PGA Tour player Josh Teater: “So sad to hear of the passing of Cullan Brown, I was fortunate to chat with him at Barbasol in 2018, and what a great kid. Thoughts and prayers to the Brown family! Gonna go try to make some birds for you buddy!”

One of Brown’s current teammates, Matt Liston, posted a video of Brown and his trademark laugh with the caption: “The world will miss this laugh and goofy character. Cullan was able to bring a smile to everyone’s face from the moment they met. Such a great teammate, golfer, hunter, chef, family man and much more. RIP to one hell of a guy.”

Brown is survived by his parents, Rodney and Emily, and sister, Cathryn. Funeral arrangements are pending, though the family does have a GoFundMe page, which Brown’s teammate Jay Kirchdorfer set up last year to help with medical expenses.

As of Wednesday, the page has already raised more than $56,000.

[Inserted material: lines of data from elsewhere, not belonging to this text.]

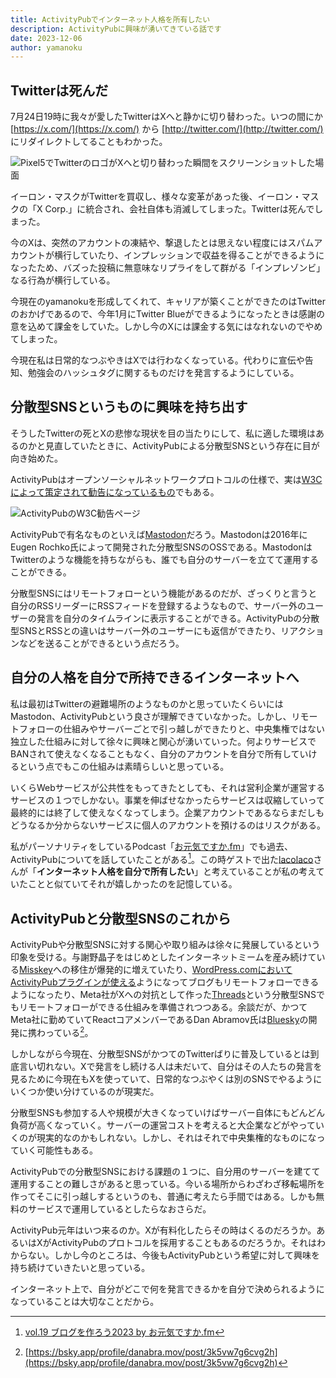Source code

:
```yaml
---
title: ActivityPubでインターネット人格を所有したい
description: ActivityPubに興味が湧いてきている話です
date: 2023-12-06
author: yamanoku
---
```


## Twitterは死んだ

7月24日19時に我々が愛したTwitterはXへと静かに切り替わった。いつの間にか [https://x.com/](https://x.com/) から [http://twitter.com/](http://twitter.com/) にリダイレクトしてることもわかった。

![Pixel5でTwitterのロゴがXへと切り替わった瞬間をスクリーンショットした場面](https://i.gyazo.com/0f93de8f9b5cbb84c8149e07ceb5b90d.png)

イーロン・マスクがTwitterを買収し、様々な変革があった後、イーロン・マスクの「X Corp.」に統合され、会社自体も消滅してしまった。Twitterは死んでしまった。

今のXは、突然のアカウントの凍結や、撃退したとは思えない程度にはスパムアカウントが横行していたり、インプレッションで収益を得ることができるようになったため、バズった投稿に無意味なリプライをして群がる「インプレゾンビ」なる行為が横行している。

今現在のyamanokuを形成してくれて、キャリアが築くことができたのはTwitterのおかげであるので、今年1月にTwitter Blueができるようになったときは感謝の意を込めて課金をしていた。しかし今のXには課金する気にはなれないのでやめてしまった。

今現在私は日常的なつぶやきはXでは行わなくなっている。代わりに宣伝や告知、勉強会のハッシュタグに関するものだけを発言するようにしている。

## 分散型SNSというものに興味を持ち出す

そうしたTwitterの死とXの悲惨な現状を目の当たりにして、私に適した環境はあるのかと見直していたときに、ActivityPubによる分散型SNSという存在に目が向き始めた。

ActivityPubはオープンソーシャルネットワークプロトコルの仕様で、実は[W3Cによって策定されて勧告になっているもの](https://www.w3.org/TR/activitypub/)でもある。

![ActivityPubのW3C勧告ページ](https://i.gyazo.com/9d53c0565205537f6a32c4fd3e9a6bd1.png)

ActivityPubで有名なものといえば[Mastodon](https://joinmastodon.org/)だろう。Mastodonは2016年にEugen Rochko氏によって開発された分散型SNSのOSSである。MastodonはTwitterのような機能を持ちながらも、誰でも自分のサーバーを立てて運用することができる。

分散型SNSにはリモートフォローという機能があるのだが、ざっくりと言うと自分のRSSリーダーにRSSフィードを登録するようなもので、サーバー外のユーザーの発言を自分のタイムラインに表示することができる。ActivityPubの分散型SNSとRSSとの違いはサーバー外のユーザーにも返信ができたり、リアクションなどを送ることができるという点だろう。

## 自分の人格を自分で所持できるインターネットへ

私は最初はTwitterの避難場所のようなものかと思っていたくらいにはMastodon、ActivityPubという良さが理解できていなかった。しかし、リモートフォローの仕組みやサーバーごとで引っ越しができたりと、中央集権ではない独立した仕組みに対して徐々に興味と関心が湧いていった。何よりサービスでBANされて使えなくなることもなく、自分のアカウントを自分で所有していけるという点でもこの仕組みは素晴らしいと思っている。

いくらWebサービスが公共性をもってきたとしても、それは営利企業が運営するサービスの１つでしかない。事業を伸ばせなかったらサービスは収縮していって最終的には終了して使えなくなってしまう。企業アカウントであるならまだしもどうなるか分からないサービスに個人のアカウントを預けるのはリスクがある。

私がパーソナリティをしているPodcast「[お元気ですか.fm](https://podcasters.spotify.com/pod/show/ogenkidesuka-fm/)」でも過去、ActivityPubについてを話していたことがある[^1]。この時ゲストで出た[lacolaco](https://twitter.com/laco2net)さんが「**インターネット人格を自分で所有したい**」と考えていることが私の考えていたことと似ていてそれが嬉しかったのを記憶している。

[^1]: [vol.19 ブログを作ろう2023 by お元気ですか.fm](https://podcasters.spotify.com/pod/show/ogenkidesuka-fm/episodes/vol-19-2023-e1vshgt)

## ActivityPubと分散型SNSのこれから

ActivityPubや分散型SNSに対する関心や取り組みは徐々に発展しているという印象を受ける。与謝野晶子をはじめとしたインターネットミームを産み続けている[Misskey](https://misskey.io/)への移住が爆発的に増えていたり、[WordPress.com⁠⁠においてActivityPubプラグインが使える](https://gihyo.jp/article/2023/10/wordpresscom-support-activitypub)ようになってブログもリモートフォローできるようになったり、Meta社がXへの対抗として作った[Threads](https://www.threads.net/)という分散型SNSでもリモートフォローができる仕組みを準備されつつある。余談だが、かつてMeta社に勤めていてReactコアメンバーであるDan Abramov氏は[Bluesky](https://bsky.app/)の開発に携わっている[^2]。

[^2]: [https://bsky.app/profile/danabra.mov/post/3k5vw7g6cvg2h](https://bsky.app/profile/danabra.mov/post/3k5vw7g6cvg2h)

しかしながら今現在、分散型SNSがかつてのTwitterばりに普及しているとは到底言い切れない。Xで発言をし続ける人は未だいて、自分はその人たちの発言を見るために今現在もXを使っていて、日常的なつぶやくは別のSNSでやるようにいくつか使い分けているのが現実だ。

分散型SNSも参加する人や規模が大きくなっていけばサーバー自体にもどんどん負荷が高くなっていく。サーバーの運営コストを考えると大企業などがやっていくのが現実的なのかもしれない。しかし、それはそれで中央集権的なものになっていく可能性もある。

ActivityPubでの分散型SNSにおける課題の１つに、自分用のサーバーを建てて運用することの難しさがあると思っている。今いる場所からわざわざ移転場所を作ってそこに引っ越しするというのも、普通に考えたら手間ではある。しかも無料のサービスで運用しているとしたらなおさらだ。

ActivityPub元年はいつ来るのか。Xが有料化したらその時はくるのだろうか。あるいはXがActivityPubのプロトコルを採用することもあるのだろうか。それはわからない。しかし今のところは、今後もActivityPubという希望に対して興味を持ち続けていきたいと思っている。

インターネット上で、自分がどこで何を発言できるかを自分で決められるようになっていることは大切なことだから。
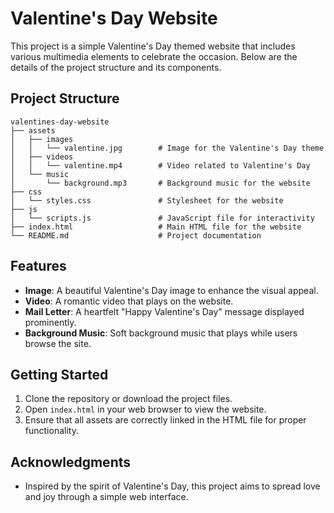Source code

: # Valentine's Day Website

This project is a simple Valentine's Day themed website that includes various multimedia elements to celebrate the occasion. Below are the details of the project structure and its components.

## Project Structure

```
valentines-day-website
├── assets
│   ├── images
│   │   └── valentine.jpg        # Image for the Valentine's Day theme
│   ├── videos
│   │   └── valentine.mp4        # Video related to Valentine's Day
│   └── music
│       └── background.mp3       # Background music for the website
├── css
│   └── styles.css               # Stylesheet for the website
├── js
│   └── scripts.js               # JavaScript file for interactivity
├── index.html                   # Main HTML file for the website
└── README.md                    # Project documentation
```

## Features

- **Image**: A beautiful Valentine's Day image to enhance the visual appeal.
- **Video**: A romantic video that plays on the website.
- **Mail Letter**: A heartfelt "Happy Valentine's Day" message displayed prominently.
- **Background Music**: Soft background music that plays while users browse the site.

## Getting Started

1. Clone the repository or download the project files.
2. Open `index.html` in your web browser to view the website.
3. Ensure that all assets are correctly linked in the HTML file for proper functionality.

## Acknowledgments

- Inspired by the spirit of Valentine's Day, this project aims to spread love and joy through a simple web interface.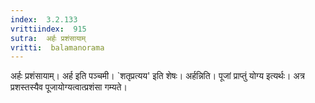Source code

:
 ```yaml
---
index:  3.2.133
vrittiindex:  915
sutra:  अर्हः प्रशंसायाम्
vritti:  balamanorama 
---
```


अर्हः प्रशंसायाम्। अर्ह इति पञ्चमी। `शतृप्रत्यय' इति शेषः। अर्हन्निति। पूजां प्राप्तुं योग्य इत्यर्थः। अत्र प्रशस्तस्यैव पूजायोग्यत्वात्प्रशंसा गम्यते। 

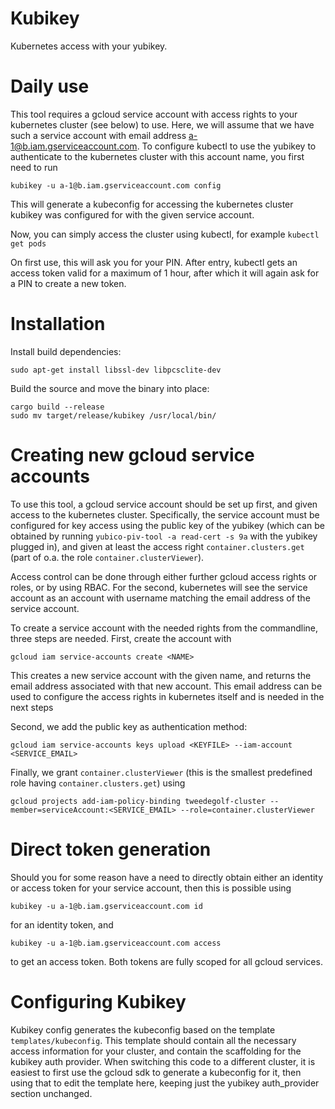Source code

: # Kubikey
Kubernetes access with your yubikey.

# Daily use

This tool requires a gcloud service account with access rights to your kubernetes cluster (see below) to use. Here, we will assume that we have such a service account with email address a-1@b.iam.gserviceaccount.com. To configure kubectl to use the yubikey to authenticate to the kubernetes cluster with this account name, you first need to run

`
kubikey -u a-1@b.iam.gserviceaccount.com config
`

This will generate a kubeconfig for accessing the kubernetes cluster kubikey was configured for with the given service account.

Now, you can simply access the cluster using kubectl, for example
`
kubectl get pods
`

On first use, this will ask you for your PIN. After entry, kubectl gets an access token valid for a maximum of 1 hour, after which it will again ask for a PIN to create a new token.

# Installation

Install build dependencies:
```
sudo apt-get install libssl-dev libpcsclite-dev
```

Build the source and move the binary into place:
```
cargo build --release
sudo mv target/release/kubikey /usr/local/bin/
```

# Creating new gcloud service accounts

To use this tool, a gcloud service account should be set up first, and given access to the kubernetes cluster. Specifically, the service account must be configured for key access using the public key of the yubikey (which can be obtained by running `yubico-piv-tool -a read-cert -s 9a` with the yubikey plugged in), and given at least the access right `container.clusters.get` (part of o.a. the role `container.clusterViewer`).

Access control can be done through either further gcloud access rights or roles, or by using RBAC. For the second, kubernetes will see the service account as an account with username matching the email address of the service account.

To create a service account with the needed rights from the commandline, three steps are needed. First, create the account with
```
gcloud iam service-accounts create <NAME>
```
This creates a new service account with the given name, and returns the email address associated with that new account. This email address can be used to configure the access rights in kubernetes itself and is needed in the next steps

Second, we add the public key as authentication method:
```
gcloud iam service-accounts keys upload <KEYFILE> --iam-account <SERVICE_EMAIL>
```

Finally, we grant `container.clusterViewer` (this is the smallest predefined role having `container.clusters.get`) using
```
gcloud projects add-iam-policy-binding tweedegolf-cluster --member=serviceAccount:<SERVICE_EMAIL> --role=container.clusterViewer
```

# Direct token generation

Should you for some reason have a need to directly obtain either an identity or access token for your service account, then this is possible using
```
kubikey -u a-1@b.iam.gserviceaccount.com id
```
for an identity token, and
```
kubikey -u a-1@b.iam.gserviceaccount.com access
```
to get an access token. Both tokens are fully scoped for all gcloud services.

# Configuring Kubikey

Kubikey config generates the kubeconfig based on the template `templates/kubeconfig`. This template should contain all the necessary access information for your cluster, and contain the scaffolding for the kubikey auth provider. When switching this code to a different cluster, it is easiest to first use the gcloud sdk to generate a kubeconfig for it, then using that to edit the template here, keeping just the yubikey auth_provider section unchanged.
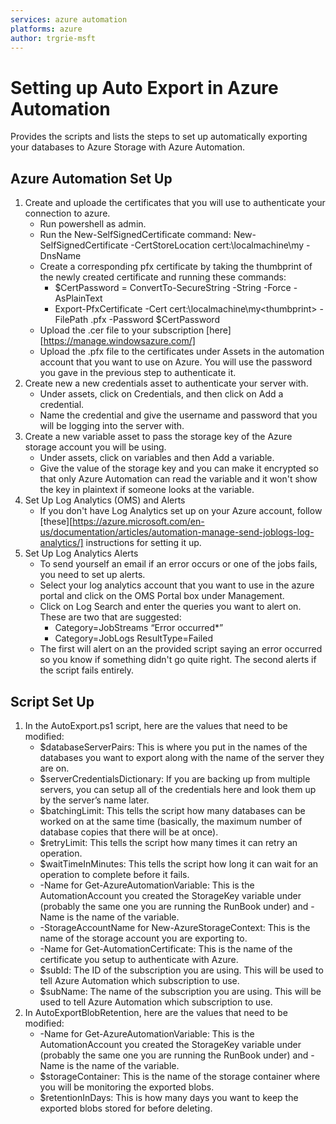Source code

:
```yaml
---
services: azure automation
platforms: azure
author: trgrie-msft
---
```


# Setting up Auto Export in Azure Automation

Provides the scripts and lists the steps to set up automatically exporting your databases to Azure Storage with Azure Automation.

## Azure Automation Set Up

1. Create and uploade the certificates that you will use to authenticate your connection to azure.
	- Run powershell as admin.
	- Run the New-SelfSignedCertificate command: New-SelfSignedCertificate -CertStoreLocation cert:\localmachine\my -DnsName <certificateName>
	- Create a corresponding pfx certificate by taking the thumbprint of the newly created certificate and running these commands:
		- $CertPassword = ConvertTo-SecureString -String <YourPassword> -Force -AsPlainText
		- Export-PfxCertificate -Cert cert:\localmachine\my\<thumbprint> -FilePath <PathAndFileName>.pfx -Password $CertPassword
	- Upload the .cer file to your subscription [here][https://manage.windowsazure.com/]
	- Upload the .pfx file to the certificates under Assets in the automation account that you want to use on Azure. You will use the password you gave in the previous step to authenticate it.
2. Create new a new credentials asset to authenticate your server with.
	- Under assets, click on Credentials, and then click on Add a credential.
	- Name the credential and give the username and password that you will be logging into the server with.
3. Create a new variable asset to pass the storage key of the Azure storage account you will be using.
	- Under assets, click on variables and then Add a variable.
	- Give the value of the storage key and you can make it encrypted so that only Azure Automation can read the variable and it won't show the key in plaintext if someone looks at the variable.
4. Set Up Log Analytics (OMS) and Alerts
	- If you don't have Log Analytics set up on your Azure account, follow [these][https://azure.microsoft.com/en-us/documentation/articles/automation-manage-send-joblogs-log-analytics/] instructions for setting it up.
5. Set Up Log Analytics Alerts
	- To send yourself an email if an error occurs or one of the jobs fails, you need to set up alerts.
	- Select your log analytics account that you want to use in the azure portal and click on the OMS Portal box under Management.
	- Click on Log Search and enter the queries you want to alert on. These are two that are suggested:
		- Category=JobStreams “Error occurred*”
		- Category=JobLogs ResultType=Failed
	- The first will alert on an the provided script saying an error occurred so you know if something didn't go quite right. The second alerts if the script fails entirely.

## Script Set Up

1. In the AutoExport.ps1 script, here are the values that need to be modified:
	- $databaseServerPairs: This is where you put in the names of the databases you want to export along with the name of the server they are on.
	- $serverCredentialsDictionary: If you are backing up from multiple servers, you can setup all of the credentials here and look them up by the server’s name later.
	- $batchingLimit: This tells the script how many databases can be worked on at the same time (basically, the maximum number of database copies that there will be at once).
	- $retryLimit: This tells the script how many times it can retry an operation.
	- $waitTimeInMinutes: This tells the script how long it can wait for an operation to complete before it fails.
	- -Name for Get-AzureAutomationVariable: This is the AutomationAccount you created the StorageKey variable under (probably the same one you are running the RunBook under) and -Name is the name of the variable.
	- -StorageAccountName for New-AzureStorageContext: This is the name of the storage account you are exporting to.
	- -Name for Get-AutomationCertificate: This is the name of the certificate you setup to authenticate with Azure.
	- $subId: The ID of the subscription you are using. This will be used to tell Azure Automation which subscription to use.
	- $subName: The name of the subscription you are using. This will be used to tell Azure Automation which subscription to use.
2. In AutoExportBlobRetention, here are the values that need to be modified:
	- -Name for Get-AzureAutomationVariable: This is the AutomationAccount you created the StorageKey variable under (probably the same one you are running the RunBook under) and -Name is the name of the variable.
	- $storageContainer: This is the name of the storage container where you will be monitoring the exported blobs.
	- $retentionInDays: This is how many days you want to keep the exported blobs stored for before deleting.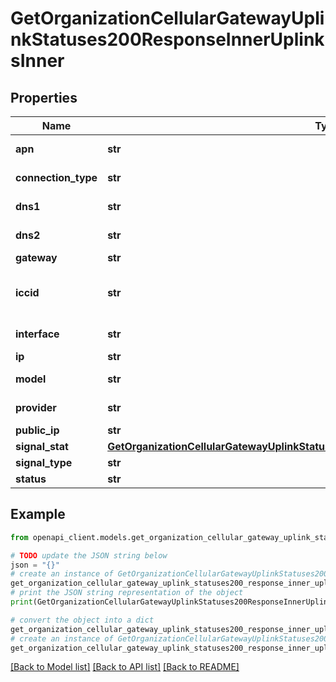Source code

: # GetOrganizationCellularGatewayUplinkStatuses200ResponseInnerUplinksInner


## Properties

Name | Type | Description | Notes
------------ | ------------- | ------------- | -------------
**apn** | **str** | Access Point Name | [optional] 
**connection_type** | **str** | Connection Type | [optional] 
**dns1** | **str** | Primary DNS IP | [optional] 
**dns2** | **str** | Secondary DNS IP | [optional] 
**gateway** | **str** | Gateway IP | [optional] 
**iccid** | **str** | Integrated Circuit Card Identification Number | [optional] 
**interface** | **str** | Uplink interface | [optional] 
**ip** | **str** | Uplink IP | [optional] 
**model** | **str** | Uplink model | [optional] 
**provider** | **str** | Network Provider | [optional] 
**public_ip** | **str** | Public IP | [optional] 
**signal_stat** | [**GetOrganizationCellularGatewayUplinkStatuses200ResponseInnerUplinksInnerSignalStat**](GetOrganizationCellularGatewayUplinkStatuses200ResponseInnerUplinksInnerSignalStat.md) |  | [optional] 
**signal_type** | **str** | Signal Type | [optional] 
**status** | **str** | Uplink status | [optional] 

## Example

```python
from openapi_client.models.get_organization_cellular_gateway_uplink_statuses200_response_inner_uplinks_inner import GetOrganizationCellularGatewayUplinkStatuses200ResponseInnerUplinksInner

# TODO update the JSON string below
json = "{}"
# create an instance of GetOrganizationCellularGatewayUplinkStatuses200ResponseInnerUplinksInner from a JSON string
get_organization_cellular_gateway_uplink_statuses200_response_inner_uplinks_inner_instance = GetOrganizationCellularGatewayUplinkStatuses200ResponseInnerUplinksInner.from_json(json)
# print the JSON string representation of the object
print(GetOrganizationCellularGatewayUplinkStatuses200ResponseInnerUplinksInner.to_json())

# convert the object into a dict
get_organization_cellular_gateway_uplink_statuses200_response_inner_uplinks_inner_dict = get_organization_cellular_gateway_uplink_statuses200_response_inner_uplinks_inner_instance.to_dict()
# create an instance of GetOrganizationCellularGatewayUplinkStatuses200ResponseInnerUplinksInner from a dict
get_organization_cellular_gateway_uplink_statuses200_response_inner_uplinks_inner_from_dict = GetOrganizationCellularGatewayUplinkStatuses200ResponseInnerUplinksInner.from_dict(get_organization_cellular_gateway_uplink_statuses200_response_inner_uplinks_inner_dict)
```
[[Back to Model list]](../README.md#documentation-for-models) [[Back to API list]](../README.md#documentation-for-api-endpoints) [[Back to README]](../README.md)


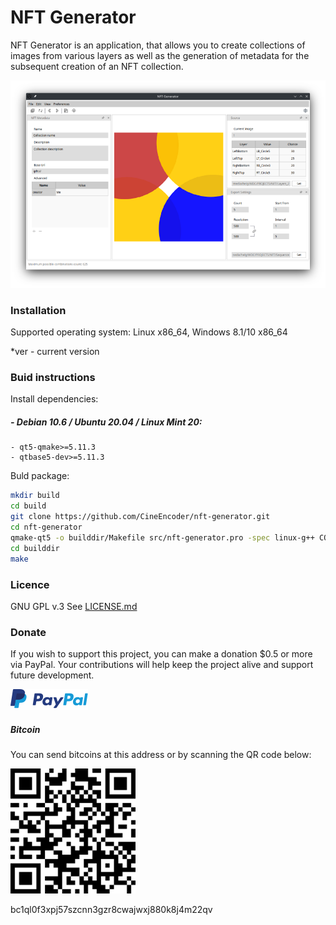 # NFT Generator

NFT Generator is an application, that allows you to create collections of images from various layers as well as the generation of metadata for the subsequent creation of an NFT collection.

![View](./images/View_1.png)


### Installation

Supported operating system: Linux x86_64, Windows 8.1/10 x86_64


*ver - current version

### Buid instructions
Install dependencies:

##### - Debian 10.6 / Ubuntu 20.04 / Linux Mint 20:
    - qt5-qmake>=5.11.3
    - qtbase5-dev>=5.11.3

Buld package:

```sh
mkdir build
cd build
git clone https://github.com/CineEncoder/nft-generator.git
cd nft-generator
qmake-qt5 -o builddir/Makefile src/nft-generator.pro -spec linux-g++ CONFIG+=qtquickcompiler (or for Debian:  /usr/lib/qt5/bin/qmake -o builddir/Makefile src/nft-generator.pro -spec linux-g++)
cd builddir
make
```

### Licence

GNU GPL v.3
See [LICENSE.md](https://github.com/CineEncoder/nft-generator/blob/master/LICENSE)

### Donate

If you wish to support this project, you can make a donation $0.5 or more via PayPal. Your contributions will help keep the project alive and support future development.

[![PayPal](./images/PayPal.png)](https://paypal.me/KozhukharenkoOleg?locale.x=ru_RU)

##### Bitcoin
You can send bitcoins at this address or by scanning the QR code below:

![Bitcoin](./images/Bitcoin.png)

bc1ql0f3xpj57szcnn3gzr8cwajwxj880k8j4m22qv
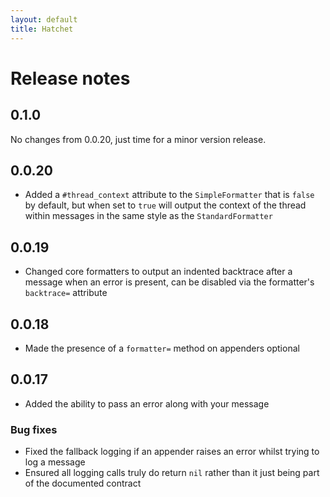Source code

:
 ```yaml
---
layout: default
title: Hatchet
---
```


# Release notes

## 0.1.0

No changes from 0.0.20, just time for a minor version release.

## 0.0.20

 * Added a `#thread_context` attribute to the `SimpleFormatter` that is `false`
   by default, but when set to `true` will output the context of the thread
   within messages in the same style as the `StandardFormatter`

## 0.0.19

 * Changed core formatters to output an indented backtrace after a message when
   an error is present, can be disabled via the formatter's `backtrace=`
   attribute

## 0.0.18

 * Made the presence of a `formatter=` method on appenders optional

## 0.0.17

 * Added the ability to pass an error along with your message

### Bug fixes

 * Fixed the fallback logging if an appender raises an error whilst trying to
   log a message
 * Ensured all logging calls truly do return `nil` rather than it just being
   part of the documented contract
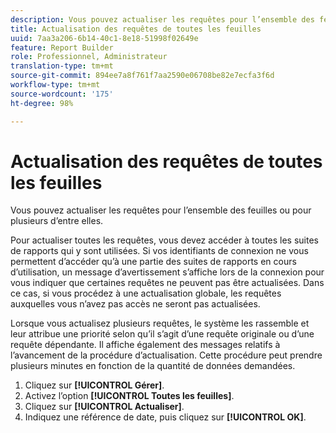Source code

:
 ```yaml
---
description: Vous pouvez actualiser les requêtes pour l’ensemble des feuilles ou pour plusieurs d’entre elles.
title: Actualisation des requêtes de toutes les feuilles
uuid: 7aa3a206-6b14-40c1-8e18-51998f02649e
feature: Report Builder
role: Professionnel, Administrateur
translation-type: tm+mt
source-git-commit: 894ee7a8f761f7aa2590e06708be82e7ecfa3f6d
workflow-type: tm+mt
source-wordcount: '175'
ht-degree: 98%

---
```



# Actualisation des requêtes de toutes les feuilles

Vous pouvez actualiser les requêtes pour l’ensemble des feuilles ou pour plusieurs d’entre elles.

Pour actualiser toutes les requêtes, vous devez accéder à toutes les suites de rapports qui y sont utilisées. Si vos identifiants de connexion ne vous permettent d’accéder qu’à une partie des suites de rapports en cours d’utilisation, un message d’avertissement s’affiche lors de la connexion pour vous indiquer que certaines requêtes ne peuvent pas être actualisées. Dans ce cas, si vous procédez à une actualisation globale, les requêtes auxquelles vous n’avez pas accès ne seront pas actualisées.

Lorsque vous actualisez plusieurs requêtes, le système les rassemble et leur attribue une priorité selon qu’il s’agit d’une requête originale ou d’une requête dépendante. Il affiche également des messages relatifs à l’avancement de la procédure d’actualisation. Cette procédure peut prendre plusieurs minutes en fonction de la quantité de données demandées.

1. Cliquez sur **[!UICONTROL Gérer]**.
1. Activez l’option **[!UICONTROL Toutes les feuilles]**.
1. Cliquez sur **[!UICONTROL Actualiser]**.
1. Indiquez une référence de date, puis cliquez sur **[!UICONTROL OK]**.
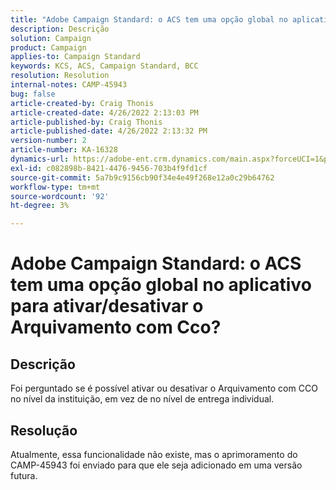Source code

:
 ```yaml
---
title: "Adobe Campaign Standard: o ACS tem uma opção global no aplicativo para ativar/desativar o Arquivamento com Cco?"
description: Descrição
solution: Campaign
product: Campaign
applies-to: Campaign Standard
keywords: KCS, ACS, Campaign Standard, BCC
resolution: Resolution
internal-notes: CAMP-45943
bug: false
article-created-by: Craig Thonis
article-created-date: 4/26/2022 2:13:03 PM
article-published-by: Craig Thonis
article-published-date: 4/26/2022 2:13:32 PM
version-number: 2
article-number: KA-16328
dynamics-url: https://adobe-ent.crm.dynamics.com/main.aspx?forceUCI=1&pagetype=entityrecord&etn=knowledgearticle&id=5c2173f6-6ac5-ec11-a7b6-0022480a138b
exl-id: c082898b-8421-4476-9456-703b4f9fd1cf
source-git-commit: 5a7b9c9156cb90f34e4e49f268e12a0c29b64762
workflow-type: tm+mt
source-wordcount: '92'
ht-degree: 3%

---
```


# Adobe Campaign Standard: o ACS tem uma opção global no aplicativo para ativar/desativar o Arquivamento com Cco?

## Descrição


Foi perguntado se é possível ativar ou desativar o Arquivamento com CCO no nível da instituição, em vez de no nível de entrega individual.


## Resolução


Atualmente, essa funcionalidade não existe, mas o aprimoramento do CAMP-45943 foi enviado para que ele seja adicionado em uma versão futura.
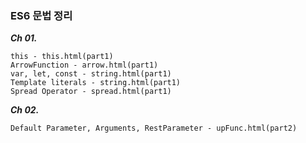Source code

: ### ES6 문법 정리
***Ch 01.***
```
this - this.html(part1)
ArrowFunction - arrow.html(part1)
var, let, const - string.html(part1)
Template literals - string.html(part1)
Spread Operator - spread.html(part1)
```
***Ch 02.***
```
Default Parameter, Arguments, RestParameter - upFunc.html(part2)
```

“I ask for special prayers for Cullan’s wonderful family,” Craig said. “Rodney, Emily and his younger sister, Cathryn, have all been so faithful and supportive of Cullan over this past year. I have witnessed firsthand what unconditional love looks like. It looks like the Brown family. They have inspired all of us during this battle and I stand in awe of them as a family of believers.

“I cannot properly put into words how much I loved Cullan and love his family. Our entire team has been blessed to have had him as a member of our family even though it was cut way too short. For as long as I coach at the University of Kentucky, I will make sure our young men know of Cullan’s legacy and impact on every one of us. May God comfort and bless the Browns during this difficult time.”